The committee had slammed the directive following the acceptance by the airlines that they had defaulted by not paying the five per cent statutorily required from all ticket sales.
They claimed ignorance of any aviation law which requires them to pay such percentage on ticket sales.
But according to the Chairman of the committee, Senator Hope Uzodinma, he said the federal government has been deprieved of its statutory payments by the non-payment of the levy by the airlines.
He further directed the Nigerian Civil Aviation Authority(NCAA) to immediately commence the recovery of the taxes from the airlines as soon as possible even as some committee members added that the refusal to pay the money amounted to tax evasion and should be treated as a financial crime.
“It is the opinion of this committee that the government is entitled to the five per cent of the PSF charged by the foreign airlines.”
He maintained that the PFS as revenue accruing to the airlines is taxable since it usually appeared in their account books as a major revenue source.
Although the airlines had argued that the PFS was charged by the airlines to cover for the cost of aviation occasioned by global increases in crude oil, the committee noted that the airlines never reflected in the value of the PFS any fall in the price of crude in the international market.
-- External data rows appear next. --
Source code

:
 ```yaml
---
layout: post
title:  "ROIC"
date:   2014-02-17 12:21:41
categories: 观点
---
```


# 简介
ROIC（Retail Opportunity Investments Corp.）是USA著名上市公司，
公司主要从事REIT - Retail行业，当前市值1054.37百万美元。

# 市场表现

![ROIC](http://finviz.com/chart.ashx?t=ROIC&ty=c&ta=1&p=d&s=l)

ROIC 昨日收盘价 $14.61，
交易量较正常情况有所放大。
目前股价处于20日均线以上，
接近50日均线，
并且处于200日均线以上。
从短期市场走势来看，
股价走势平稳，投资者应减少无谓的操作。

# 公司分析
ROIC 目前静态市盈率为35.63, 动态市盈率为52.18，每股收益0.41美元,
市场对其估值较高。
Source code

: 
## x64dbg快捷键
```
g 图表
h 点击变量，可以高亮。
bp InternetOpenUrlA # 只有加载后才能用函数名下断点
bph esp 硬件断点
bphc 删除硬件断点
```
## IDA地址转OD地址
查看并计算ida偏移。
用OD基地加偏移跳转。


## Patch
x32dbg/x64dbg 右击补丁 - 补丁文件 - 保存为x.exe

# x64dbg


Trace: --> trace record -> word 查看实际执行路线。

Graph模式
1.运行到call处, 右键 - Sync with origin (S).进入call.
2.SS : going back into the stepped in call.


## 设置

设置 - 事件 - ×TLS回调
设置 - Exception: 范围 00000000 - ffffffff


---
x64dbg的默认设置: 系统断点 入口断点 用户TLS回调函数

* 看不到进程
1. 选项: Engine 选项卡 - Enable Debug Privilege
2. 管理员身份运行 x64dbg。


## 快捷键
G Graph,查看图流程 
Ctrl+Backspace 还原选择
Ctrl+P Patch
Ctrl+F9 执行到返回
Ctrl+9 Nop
However, the foreign airlines, especially British Airways, Air France and KLM, advised the country to establish a national airline as a step towards boosting the aviation industry, adding that Nigeria should be able to run a national carrier despite the fact that some smaller African countries own national airlines with difficulty in management.
On the 5 percent charge, the General Manager of Air France-KLM Nigeria, Mr. Christian Herpi, said they were ready to comply with any extant Nigerian law requiring the airline to pay 5per cent from the PFS.
In same vien the British Airways Country Manager, Mr. Kolawole Olayinka, had also argued in the same line, assuring that it was ready to comply with the directive, provided it is a clearly spelt out legal requirement.